A rental cottage on the Bolinas Lagoon in California has a ladder that can be lowered from a rear deck into the channel.
Bonnie Tsui
A rental cottage on the Bolinas Lagoon in California has a ladder that can be lowered from a rear deck into the channel.

BOLINAS, Calif. — When my husband was a young boy, he spent one week of every summer at his grandparents’ cottage on Lake George in the Adirondacks. There’s an old YMCA camp there, a resort of the rustic, shuffleboard-and-square-dance variety. Life centered around a big main house with a generous, open-air porch, lined with rocking chairs that faced the water. Kids soldered stained-glass tchotchkes for their parents at the crafts cottage and took sailing lessons from the boathouse dock.

If you ask my husband, this is the place that has defined summer for him his whole life long. Seven years ago, we got married there, as did my husband’s parents and grandparents before us.

This returning to, I decided, was something special. I’d never had a place like that growing up, but I wished for it. This year my husband and I made a pact to spend one long weekend a month in Bolinas, a quintessential funky surf-hippie-artist community an hour north of San Francisco, with our two young boys. We rent a cottage on the Bolinas Lagoon, with a ladder that we can lower from a rear deck right into the channel. With the outgoing tide, I drop in with a surfboard and let the current whisk me out to the ocean. When the water hits its low point, our son Felix, 2, makes sand cakes in the muck and walks around looking for hermit crabs, seals, and birds.

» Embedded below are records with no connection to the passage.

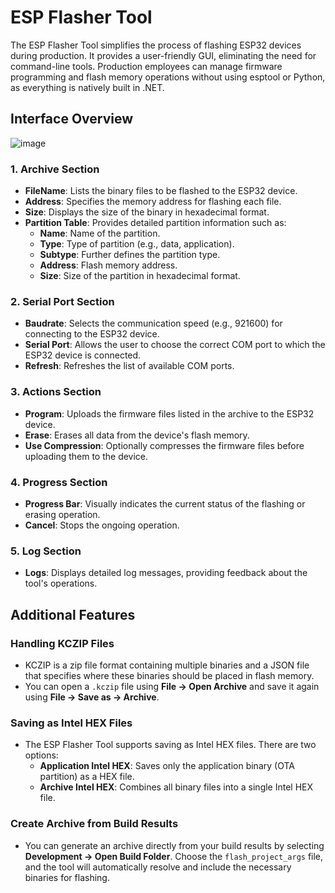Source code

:# ESP Flasher Tool

The ESP Flasher Tool simplifies the process of flashing ESP32 devices during production. It provides a user-friendly GUI, eliminating the need for command-line tools. Production employees can manage firmware programming and flash memory operations without using esptool or Python, as everything is natively built in .NET.

## Interface Overview

![image](https://github.com/user-attachments/assets/1ace11d7-0d76-4925-a808-0596ef45e2ca)


### 1. Archive Section
- **FileName**: Lists the binary files to be flashed to the ESP32 device.
- **Address**: Specifies the memory address for flashing each file.
- **Size**: Displays the size of the binary in hexadecimal format.
- **Partition Table**: Provides detailed partition information such as:
  - **Name**: Name of the partition.
  - **Type**: Type of partition (e.g., data, application).
  - **Subtype**: Further defines the partition type.
  - **Address**: Flash memory address.
  - **Size**: Size of the partition in hexadecimal format.
  
### 2. Serial Port Section
- **Baudrate**: Selects the communication speed (e.g., 921600) for connecting to the ESP32 device.
- **Serial Port**: Allows the user to choose the correct COM port to which the ESP32 device is connected.
- **Refresh**: Refreshes the list of available COM ports.

### 3. Actions Section
- **Program**: Uploads the firmware files listed in the archive to the ESP32 device.
- **Erase**: Erases all data from the device's flash memory.
- **Use Compression**: Optionally compresses the firmware files before uploading them to the device.

### 4. Progress Section
- **Progress Bar**: Visually indicates the current status of the flashing or erasing operation.
- **Cancel**: Stops the ongoing operation.

### 5. Log Section
- **Logs**: Displays detailed log messages, providing feedback about the tool's operations.

## Additional Features

### Handling KCZIP Files
- KCZIP is a zip file format containing multiple binaries and a JSON file that specifies where these binaries should be placed in flash memory.
- You can open a `.kczip` file using **File -> Open Archive** and save it again using **File -> Save as -> Archive**.

### Saving as Intel HEX Files
- The ESP Flasher Tool supports saving as Intel HEX files. There are two options:
  - **Application Intel HEX**: Saves only the application binary (OTA partition) as a HEX file.
  - **Archive Intel HEX**: Combines all binary files into a single Intel HEX file.

### Create Archive from Build Results
- You can generate an archive directly from your build results by selecting **Development -> Open Build Folder**. Choose the `flash_project_args` file, and the tool will automatically resolve and include the necessary binaries for flashing.

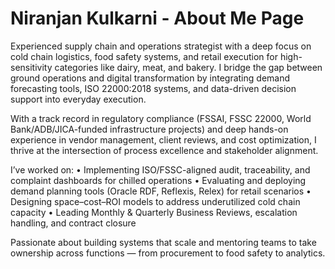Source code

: # Niranjan Kulkarni - About Me Page
Experienced supply chain and operations strategist with a deep focus on cold chain logistics, food safety systems, and retail execution for high-sensitivity categories like dairy, meat, and bakery. I bridge the gap between ground operations and digital transformation by integrating demand forecasting tools, ISO 22000:2018 systems, and data-driven decision support into everyday execution.

With a track record in regulatory compliance (FSSAI, FSSC 22000, World Bank/ADB/JICA-funded infrastructure projects) and deep hands-on experience in vendor management, client reviews, and cost optimization, I thrive at the intersection of process excellence and stakeholder alignment.

I’ve worked on:
	•	Implementing ISO/FSSC-aligned audit, traceability, and complaint dashboards for chilled operations
	•	Evaluating and deploying demand planning tools (Oracle RDF, Reflexis, Relex) for retail scenarios
	•	Designing space–cost–ROI models to address underutilized cold chain capacity
	•	Leading Monthly & Quarterly Business Reviews, escalation handling, and contract closure

Passionate about building systems that scale and mentoring teams to take ownership across functions — from procurement to food safety to analytics.

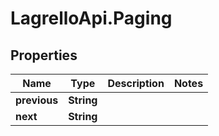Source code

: # LagrelloApi.Paging

## Properties

Name | Type | Description | Notes
------------ | ------------- | ------------- | -------------
**previous** | **String** |  | 
**next** | **String** |  | 


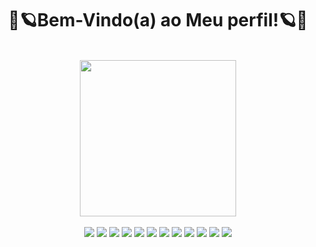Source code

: <h1 align="center">🌌🪐Bem-Vindo(a) ao Meu perfil!🪐🌌</h1>
<br>
<div align="center">
  <img src="https://media.tenor.com/8XfhFrwNfv0AAAAC/space-pixel-art.gif" width="250px">
</div>
<br>
<div align="center"/>
   <img src="https://img.shields.io/badge/HTML5-E34F26?style=for-the-badge&logo=html5&logoColor=white&color=320E3B"/>
   <img src="https://img.shields.io/badge/CSS3-1572B6?style=for-the-badge&logo=css3&logoColor=white&color=381248"/> 
   <img src="https://img.shields.io/badge/python-3670A0?style=for-the-badge&logo=python&logoColor=white&color=3D1654"/>
   <img src="https://img.shields.io/badge/figma-%23F24E1E.svg?style=for-the-badge&logo=figma&logoColor=white&color=421A60"/>
   <img src="https://img.shields.io/badge/Flask-000000?style=for-the-badge&logo=flask&logoColor=white&color=471D6C"/>
   <img src="https://img.shields.io/badge/Bootstrap-563D7C?style=for-the-badge&logo=bootstrap&logoColor=white&color=512485"/>
   <img src="https://img.shields.io/badge/MySQL-000000?style=for-the-badge&logo=mysql&logoColor=white&color=5B2B9D"/>
   <img src="https://img.shields.io/badge/Docker-000000?style=for-the-badge&logo=docker&logoColor=white&color=55309C"/>
   <img src="https://img.shields.io/badge/JavaScript-000000?style=for-the-badge&logo=javascript&logoColor=white&color=4E359B"/>
    <img src="https://img.shields.io/badge/Java-000000?style=for-the-badge&logo=java&logoColor=white&color=6144bb"/>
    <img src="https://img.shields.io/badge/Spring-000000?style=for-the-badge&logo=spring&logoColor=white&color=6144bb"/>
  <img src="https://img.shields.io/badge/TypeScript-000000?style=for-the-badge&logo=typescript&logoColor=white&color=5E40BA"/>
</div>
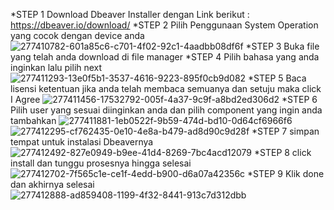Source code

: *STEP 1
Download Dbeaver Installer dengan Link berikut : https://dbeaver.io/download/
*STEP 2
Pilih Penggunaan System Operation yang cocok dengan device anda
![277410782-601a85c6-c701-4f02-92c1-4aadbb08df6f](https://github.com/ghiyatsar/pertemuan1-basis-data/assets/148309567/170cd9e3-e369-4aec-8b4b-ef1cffe98afc)
*STEP 3
Buka file yang telah anda download di file manager
*STEP 4
Pilih bahasa yang anda inginkan lalu pilih next
![277411293-13e0f5b1-3537-4616-9223-895f0cb9d082](https://github.com/ghiyatsar/pertemuan1-basis-data/assets/148309567/694ad0a1-cf17-4df2-aa01-672ad624dc09)
*STEP 5
Baca lisensi ketentuan jika anda telah membaca semuanya dan setuju maka click I Agree
![277411456-17532792-005f-4a37-9c9f-a8bd2ed306d2](https://github.com/ghiyatsar/pertemuan1-basis-data/assets/148309567/c49968c6-cb18-4084-8a59-1b6e3b2f68f5)
*STEP 6
Pilih user yang sesuai diinginkan anda dan pilih component yang ingin anda tambahkan
![277411881-1eb0522f-9b59-474d-bd10-0d64cf6966f6](https://github.com/ghiyatsar/pertemuan1-basis-data/assets/148309567/bbc3047e-4eee-4c64-97fc-daec183e3842)
![277412295-cf762435-0e10-4e8a-b479-ad8d90c9d28f](https://github.com/ghiyatsar/pertemuan1-basis-data/assets/148309567/91a5731c-be32-4699-ad91-a1df733dac4f)
*STEP 7
simpan tempat untuk instalasi Dbeavernya
![277412492-827e0949-b9ee-41d4-8269-7bc4acd12079](https://github.com/ghiyatsar/pertemuan1-basis-data/assets/148309567/15774df4-0a9e-4eee-998d-ce5b6ce2f16e)
*STEP 8
click install dan tunggu prosesnya hingga selesai
![277412702-7f565c1e-ce1f-4edd-b900-d6a07a42356c](https://github.com/ghiyatsar/pertemuan1-basis-data/assets/148309567/d57b9f92-fee7-4508-a20c-dfefae70e3da)
*STEP 9
Klik done dan akhirnya selesai
![277412888-ad859408-1199-4f32-8441-913c7d312dbb](https://github.com/ghiyatsar/pertemuan1-basis-data/assets/148309567/5cccdf2d-0a2f-4eb2-8be0-6cc87b062b1d)
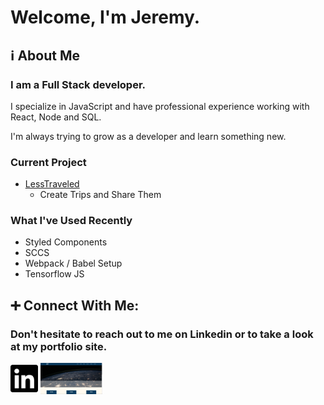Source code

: # Welcome, I'm Jeremy.
## :information_source: About Me
### I am a Full Stack developer.

I specialize in JavaScript and have professional experience working with React, Node and SQL. 

I'm always trying to grow as a developer and learn something new.
### Current Project
* [LessTraveled](https://github.com/onlytruejeremy/trips/tree/master)
  * Create Trips and Share Them
### What I've Used Recently
* Styled Components
* SCCS
* Webpack / Babel Setup
* Tensorflow JS
## :heavy_plus_sign: Connect With Me:
### Don't hesitate to reach out to me on Linkedin or to take a look at my portfolio site.
<a href="https://linkedin.com/in/barber-jeremy" align="left"><img src="https://raw.githubusercontent.com/onlytruejeremy/onlytruejeremy/9bdb6aaeaf2f6e549d046bc30da2ec6effd782e4/linkedin.svg"  height="50px" /></a>
<a href="https://unlimitedcode.dev" align="left"><img src="https://github.com/onlytruejeremy/onlytruejeremy/blob/main/portfoliosite.PNG?raw=true"  height="50px"/></a>
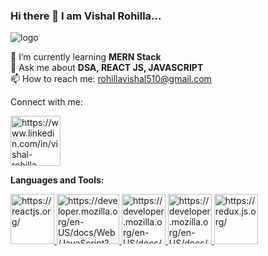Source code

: ### Hi there 👋 I am Vishal Rohilla...

<!--
**Vishal0312/Vishal0312** is a ✨ _special_ ✨ repository because its `README.md` (this file) appears on your GitHub profile.

Here are some ideas to get you started:

- 🔭 I’m currently working on ...
- 🌱 I’m currently learning ...
- 👯 I’m looking to collaborate on ...
- 🤔 I’m looking for help with ...
- 💬 Ask me about ...
- 📫 How to reach me: ...
- 😄 Pronouns: ...
- ⚡ Fun fact: ...
-->

<div><img src = "https://www.mywebworld.in/wp-content/uploads/2018/05/web-design-kerala.gif" alt="logo"/></div>



🌱 I’m currently learning **MERN Stack**
<br/>
💬 Ask me about **DSA, REACT JS, JAVASCRIPT**
<br/>
📫 How to reach me: rohillavishal510@gmail.com

Connect with me:

<div>
    <a href="https://www.linkedin.com/in/vishal-rohilla-44200320a/" rel="nofollow">
    <img width="80px" src="https://blog.waalaxy.com/wp-content/uploads/2021/01/LinkedIn-Symbole.png" alt="https://www.linkedin.com/in/vishal-rohilla-44200320a/"/>  
    </a>
</div>
  
  
  **Languages and Tools:**
<div>
    <div>
    <a href="https://reactjs.org/" rel="nofollow">
<img width="70px" height="80px" src="https://www.datocms-assets.com/45470/1631110818-logo-react-js.png" alt="https://reactjs.org/" />
    </a>
          <a href="https://developer.mozilla.org/en-US/docs/Web/JavaScript?qs=javascript" rel="nofollow">
<img width="100px" height="80px" src="https://p.kindpng.com/picc/s/171-1718046_javascript-programming-language-logo-hd-png-download.png" alt="https://developer.mozilla.org/en-US/docs/Web/JavaScript?qs=javascript" />
    </a>
    <a href="https://developer.mozilla.org/en-US/docs/Web/CSS" rel="nofollow">
<img width="70px" height="80px" src="https://upload.wikimedia.org/wikipedia/commons/thumb/d/d5/CSS3_logo_and_wordmark.svg/1200px-CSS3_logo_and_wordmark.svg.png" alt="https://developer.mozilla.org/en-US/docs/Web/CSS" />
    </a>
    <a href="https://developer.mozilla.org/en-US/docs/Web/HTML" rel="nofollow">
<img width="70px" height="80px" src="https://cdn3d.iconscout.com/3d/free/thumb/html-5728485-4781249.png" alt="https://developer.mozilla.org/en-US/docs/Web/HTML" />
    </a>
    <a href="https://redux.js.org/" rel="nofollow">
    <img width="70px" height="80px" src="https://upload.wikimedia.org/wikipedia/commons/4/49/Redux.png" alt="https://redux.js.org/" />
     </a>
    </div>
</div>
  
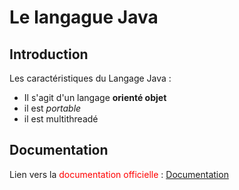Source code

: 
# Le langague Java

## Introduction

Les caractéristiques du Langage Java :

* Il s'agit d'un langage **orienté objet**
* il est *portable*
*  il est multithreadé

  ## Documentation
  Lien vers la <span style="color:red">documentation officielle</span> : [Documentation](https://docs.oracle.com/en/java/)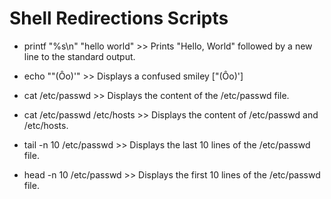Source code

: Shell Redirections Scripts
==========================

 * printf "%s\n" "hello world"   >>     Prints "Hello, World" followed by a new line to the standard output.

 * echo "\"(Ôo)'"                >>     Displays a confused smiley ["(Ôo)']

 * cat /etc/passwd               >>     Displays the content of the /etc/passwd file.

 * cat /etc/passwd /etc/hosts    >>     Displays the content of /etc/passwd and /etc/hosts.

 * tail -n 10 /etc/passwd        >>     Displays the last 10 lines of the /etc/passwd file.

 * head -n 10 /etc/passwd        >>     Displays the first 10 lines of the /etc/passwd file.
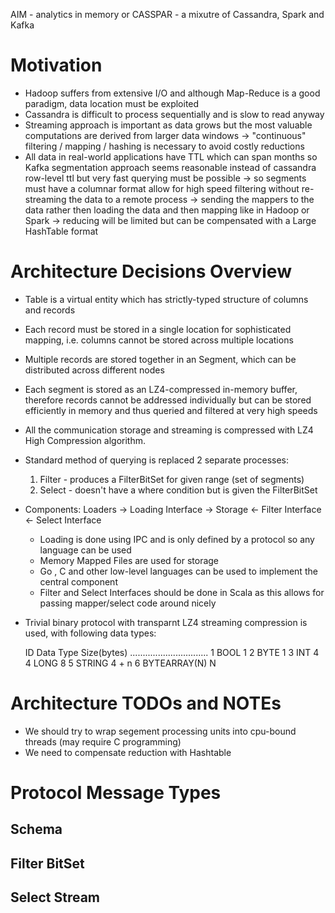 AIM - analytics in memory or CASSPAR - a mixutre of Cassandra, Spark and Kafka

Motivation
==========
* Hadoop suffers from extensive I/O and although Map-Reduce is a good paradigm, data location must be exploited 
* Cassandra is difficult to process sequentially and is slow to read anyway
* Streaming approach is important as data grows but the most valuable computations are derived from larger data windows
  -> "continuous" filtering / mapping / hashing is necessary to avoid costly reductions
* All data in real-world applications have TTL which can span months so Kafka segmentation approach seems reasonable 
  instead of cassandra row-level ttl but very fast querying must be possible 
  -> so segments must have a columnar format allow for high speed filtering without re-streaming the data to a remote process 
  -> sending the mappers to the data rather then loading the data and then mapping like in Hadoop or Spark 
  -> reducing will be limited but can be compensated with a Large HashTable format

Architecture Decisions Overview
===============================
 
* Table is a virtual entity which has strictly-typed structure of columns and records
* Each record must be stored in a single location for sophisticated mapping, i.e. columns cannot be stored across multiple locations
* Multiple records are stored together in an Segment, which can be distributed across different nodes
* Each segment is stored as an LZ4-compressed in-memory buffer, therefore records cannot be addressed individually but can be 
  stored efficiently in memory and thus queried and filtered at very high speeds
* All the communication storage and streaming is compressed with LZ4 High Compression algorithm.
* Standard method of querying is replaced 2 separate processes: 
  1. Filter - produces a FilterBitSet for given range (set of segments)
  2. Select - doesn't have a where condition but is given the FilterBitSet  
* Components: Loaders -> Loading Interface -> Storage <- Filter Interface <- Select Interface 
  - Loading is done using IPC and is only defined by a protocol so any language can be used 
  - Memory Mapped Files are used for storage 
  - Go , C and other low-level languages can be used to implement the central component
  - Filter and Select Interfaces should be done in Scala as this allows for passing mapper/select code around nicely
* Trivial binary protocol with transparnt LZ4 streaming compression is used, with following data types:

    ID  Data Type      Size(bytes)
    ...............................
    1   BOOL            1
    2   BYTE            1
    3   INT             4
    4   LONG            8
    5   STRING          4 + n
    6   BYTEARRAY(N)    N
  
Architecture TODOs and NOTEs
============================
- We should try to wrap segement processing units into cpu-bound threads (may require C programming) 
- We need to compensate reduction with Hashtable 


Protocol Message Types
======================

Schema
------

Filter BitSet 
-------------

Select Stream
-------------


 
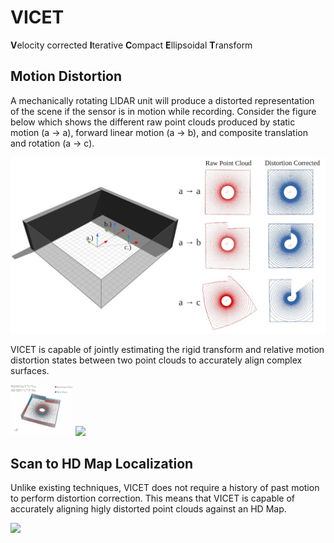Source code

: # VICET
**V**elocity corrected **I**terative **C**ompact **E**llipsoidal **T**ransform

## Motion Distortion

A mechanically rotating LIDAR unit will produce a distorted representation of the scene if the sensor is in motion while recording. 
Consider the figure below which shows the different raw point clouds produced by static motion (a → a), forward linear motion (a → b), 
and composite translation and rotation (a → c).   

![](https://github.com/mcdermatt/VICET/blob/main/wideFig1.jpg)

VICET is capable of jointly estimating the rigid transform and relative motion distortion states between two point clouds to accurately align complex surfaces. 

<p float="left">
  <img src="/transOnlyBox.gif" width="100" />
  <img src="/transAndRotateBoxV2.gif" width="100" /> 
</p>

## Scan to HD Map Localization

Unlike existing techniques, VICET does not require a history of past motion to perform distortion correction.
This means that VICET is capable of accurately aligning higly distorted point clouds against an HD Map. 

![](https://github.com/mcdermatt/VICET/blob/main/scan2map1.gif)
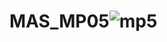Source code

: # MAS_MP05![mp5](https://user-images.githubusercontent.com/65307654/170531737-8aeafc3a-4fdd-44f1-ac52-f30f1ba770f0.png)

The main street in town has a western-style saloon, grocery, art museum, and the wonderful Coast Cafe, a bare-feet-and-damp-hair kind of place with surfboards on the ceiling and fishing buoys serving as decor. This being the Bay Area, it also features fresh-caught fish, hard-to-find bottles by the local winemaker Sean Thackrey, and perfectly chilled drafts of Lagunitas beer. Our younger son, Teddy, is just 6 months old, but he’s been there enough times that Rudolfo, one of the staff, commented on how he’s grown and asked if we’d moved there permanently.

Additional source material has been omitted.